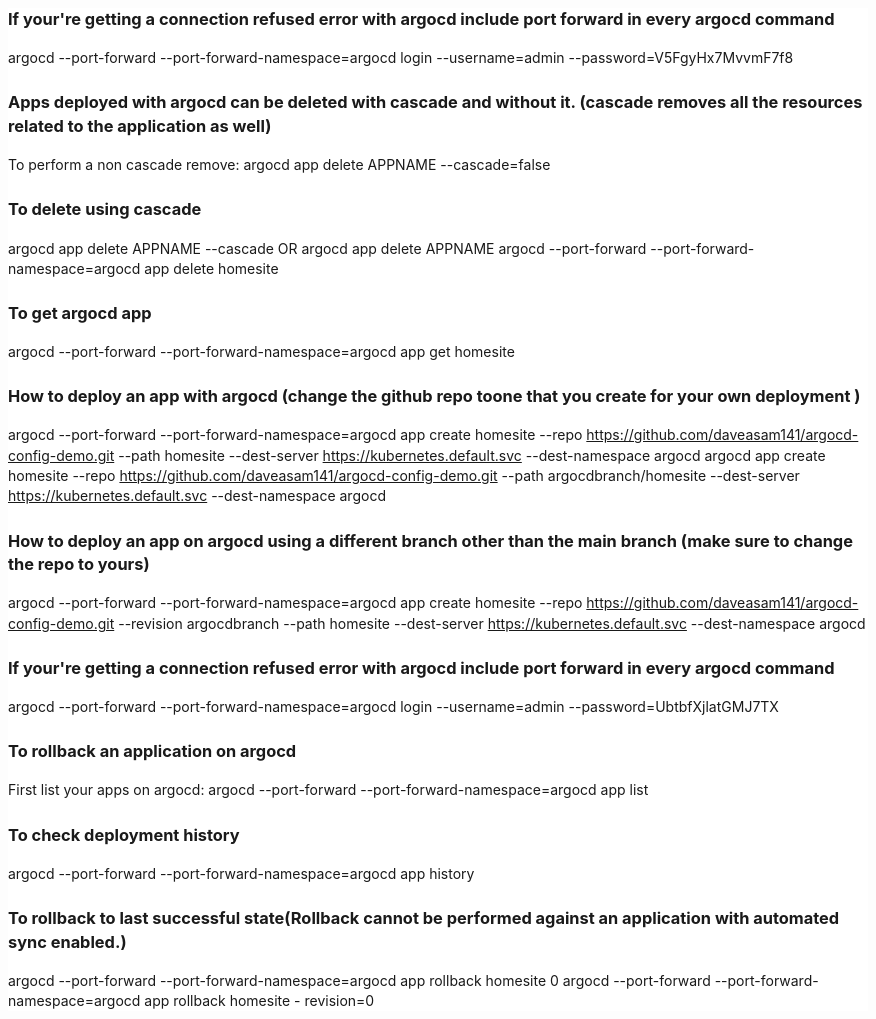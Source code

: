 ### If your're getting a connection refused error with argocd include port forward in every argocd command 
argocd --port-forward --port-forward-namespace=argocd login --username=admin --password=V5FgyHx7MvvmF7f8

### Apps deployed with argocd can be deleted with cascade and without it. (cascade removes all the resources related to the application as well)
To perform a non cascade remove: argocd app delete APPNAME --cascade=false

### To delete using cascade 
argocd app delete APPNAME --cascade OR argocd app delete APPNAME
argocd --port-forward --port-forward-namespace=argocd app delete homesite 

### To get argocd app 
argocd --port-forward --port-forward-namespace=argocd app get homesite 

### How to deploy an app with argocd (change the github repo toone that you create for your own deployment )
argocd --port-forward --port-forward-namespace=argocd app create homesite --repo https://github.com/daveasam141/argocd-config-demo.git --path homesite --dest-server https://kubernetes.default.svc --dest-namespace argocd
argocd  app create homesite --repo https://github.com/daveasam141/argocd-config-demo.git --path argocdbranch/homesite --dest-server https://kubernetes.default.svc --dest-namespace argocd

### How to deploy an app on argocd using a different branch other than the main branch (make sure to change the repo to yours)
argocd --port-forward --port-forward-namespace=argocd app create homesite --repo https://github.com/daveasam141/argocd-config-demo.git --revision argocdbranch --path homesite --dest-server https://kubernetes.default.svc --dest-namespace argocd

### If your're getting a connection refused error with argocd include port forward in every argocd command 
argocd --port-forward --port-forward-namespace=argocd login --username=admin --password=UbtbfXjlatGMJ7TX

### To rollback an application on argocd 
First list your apps on argocd: argocd --port-forward --port-forward-namespace=argocd app list 

### To check deployment history 
argocd --port-forward --port-forward-namespace=argocd app history <app-name>

### To rollback to last successful state(Rollback cannot be performed against an application with automated sync enabled.)
argocd --port-forward --port-forward-namespace=argocd app rollback homesite 0
argocd --port-forward --port-forward-namespace=argocd app rollback homesite - revision=0
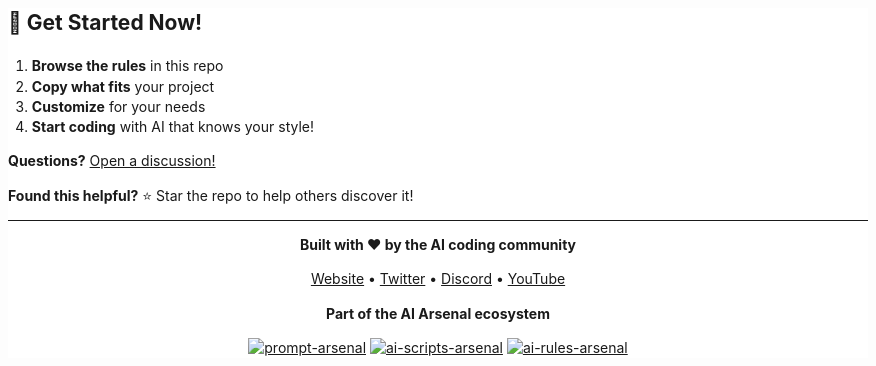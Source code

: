 
## 🚀 Get Started Now!

1. **Browse the rules** in this repo
2. **Copy what fits** your project
3. **Customize** for your needs
4. **Start coding** with AI that knows your style!

**Questions?** [Open a discussion!](https://github.com/yourusername/ai-rules-arsenal/discussions)

**Found this helpful?** ⭐ Star the repo to help others discover it!

---

<div align="center">

**Built with ❤️ by the AI coding community**

[Website](#) • [Twitter](#) • [Discord](#) • [YouTube](#)

**Part of the AI Arsenal ecosystem**

[![prompt-arsenal](https://img.shields.io/badge/prompt--arsenal-📝-blue)](https://github.com/yourusername/prompt-arsenal)
[![ai-scripts-arsenal](https://img.shields.io/badge/ai--scripts--arsenal-🤖-green)](https://github.com/yourusername/ai-scripts-arsenal)
[![ai-rules-arsenal](https://img.shields.io/badge/ai--rules--arsenal-⚙️-orange)](https://github.com/yourusername/ai-rules-arsenal)

</div>
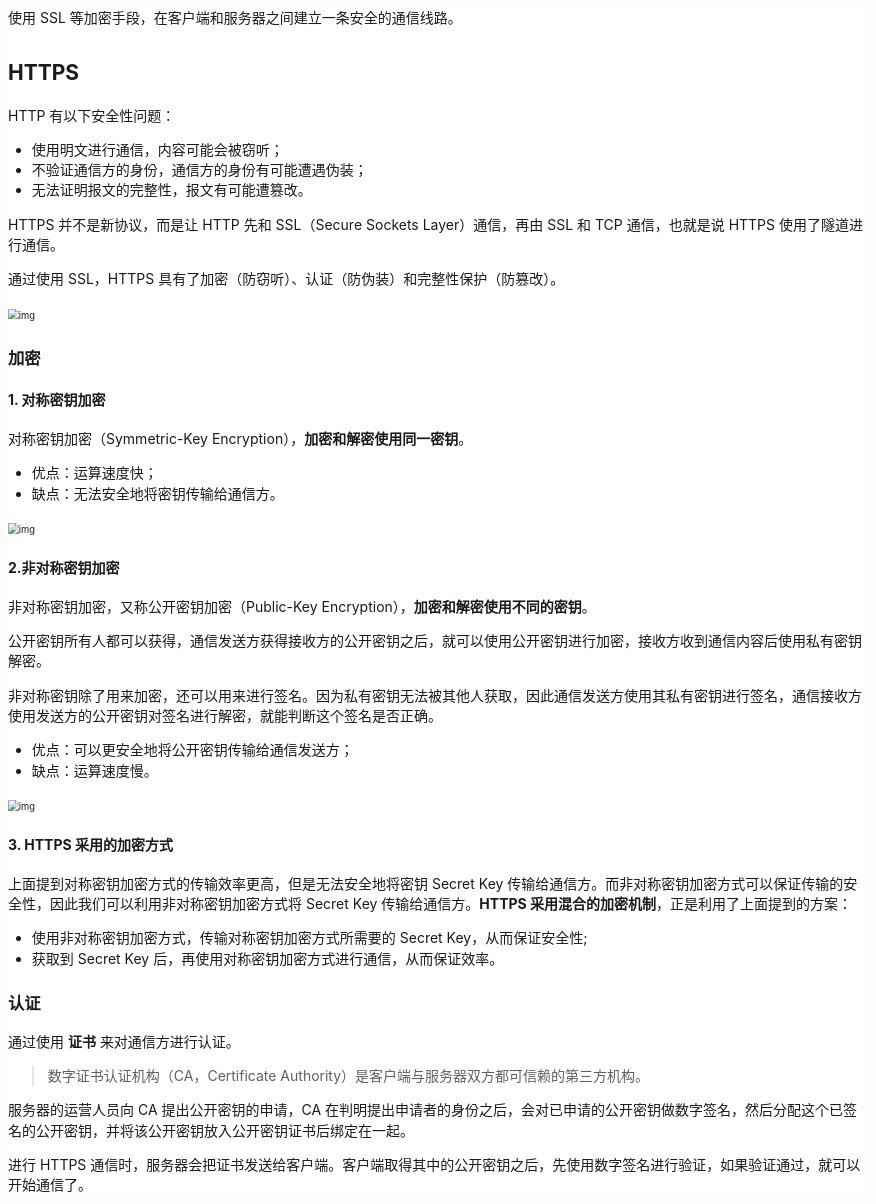 使用 SSL 等加密手段，在客户端和服务器之间建立一条安全的通信线路。

## HTTPS

HTTP 有以下安全性问题：

-   使用明文进行通信，内容可能会被窃听；
-   不验证通信方的身份，通信方的身份有可能遭遇伪装；
-   无法证明报文的完整性，报文有可能遭篡改。

HTTPS 并不是新协议，而是让 HTTP 先和 SSL（Secure Sockets Layer）通信，再由 SSL 和 TCP 通信，也就是说 HTTPS 使用了隧道进行通信。

通过使用 SSL，HTTPS 具有了加密（防窃听）、认证（防伪装）和完整性保护（防篡改）。

<img src="https://tva1.sinaimg.cn/large/007S8ZIlgy1gf3u5zi113j30un09l0uo.jpg" alt="img" style="zoom:67%;" />

### 加密

#### 1. 对称密钥加密

对称密钥加密（Symmetric-Key Encryption），**加密和解密使用同一密钥**。

-   优点：运算速度快；
-   缺点：无法安全地将密钥传输给通信方。

<img src="https://tva1.sinaimg.cn/large/007S8ZIlgy1gf3u60rbqhj30lg0a90tg.jpg" alt="img" style="zoom:67%;" />

#### 2.非对称密钥加密

非对称密钥加密，又称公开密钥加密（Public-Key Encryption），**加密和解密使用不同的密钥**。

公开密钥所有人都可以获得，通信发送方获得接收方的公开密钥之后，就可以使用公开密钥进行加密，接收方收到通信内容后使用私有密钥解密。

非对称密钥除了用来加密，还可以用来进行签名。因为私有密钥无法被其他人获取，因此通信发送方使用其私有密钥进行签名，通信接收方使用发送方的公开密钥对签名进行解密，就能判断这个签名是否正确。

-   优点：可以更安全地将公开密钥传输给通信发送方；
-   缺点：运算速度慢。

<img src="https://tva1.sinaimg.cn/large/007S8ZIlgy1gf3u61pwnmj30ln0ax0tj.jpg" alt="img" style="zoom:67%;" />

#### 3. HTTPS 采用的加密方式

上面提到对称密钥加密方式的传输效率更高，但是无法安全地将密钥 Secret Key 传输给通信方。而非对称密钥加密方式可以保证传输的安全性，因此我们可以利用非对称密钥加密方式将 Secret Key 传输给通信方。**HTTPS 采用混合的加密机制**，正是利用了上面提到的方案：

-   使用非对称密钥加密方式，传输对称密钥加密方式所需要的 Secret Key，从而保证安全性;
-   获取到 Secret Key 后，再使用对称密钥加密方式进行通信，从而保证效率。

### 认证

通过使用 **证书** 来对通信方进行认证。

>   数字证书认证机构（CA，Certificate Authority）是客户端与服务器双方都可信赖的第三方机构。

服务器的运营人员向 CA 提出公开密钥的申请，CA 在判明提出申请者的身份之后，会对已申请的公开密钥做数字签名，然后分配这个已签名的公开密钥，并将该公开密钥放入公开密钥证书后绑定在一起。

进行 HTTPS 通信时，服务器会把证书发送给客户端。客户端取得其中的公开密钥之后，先使用数字签名进行验证，如果验证通过，就可以开始通信了。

What you will do: What is needed is a verbatim copy of every line in the records above from the one containing "HTTPS 并不是新协议，而是让 HTTP" down to the one containing "公开密钥所有人都可以获得，通", both included, and nothing more.

Result of this exercise:
HTTPS 并不是新协议，而是让 HTTP 先和 SSL（Secure Sockets Layer）通信，再由 SSL 和 TCP 通信，也就是说 HTTPS 使用了隧道进行通信。

通过使用 SSL，HTTPS 具有了加密（防窃听）、认证（防伪装）和完整性保护（防篡改）。

<img src="https://tva1.sinaimg.cn/large/007S8ZIlgy1gf3u5zi113j30un09l0uo.jpg" alt="img" style="zoom:67%;" />

### 加密

#### 1. 对称密钥加密

对称密钥加密（Symmetric-Key Encryption），**加密和解密使用同一密钥**。

-   优点：运算速度快；
-   缺点：无法安全地将密钥传输给通信方。

<img src="https://tva1.sinaimg.cn/large/007S8ZIlgy1gf3u60rbqhj30lg0a90tg.jpg" alt="img" style="zoom:67%;" />

#### 2.非对称密钥加密

非对称密钥加密，又称公开密钥加密（Public-Key Encryption），**加密和解密使用不同的密钥**。

公开密钥所有人都可以获得，通信发送方获得接收方的公开密钥之后，就可以使用公开密钥进行加密，接收方收到通信内容后使用私有密钥解密。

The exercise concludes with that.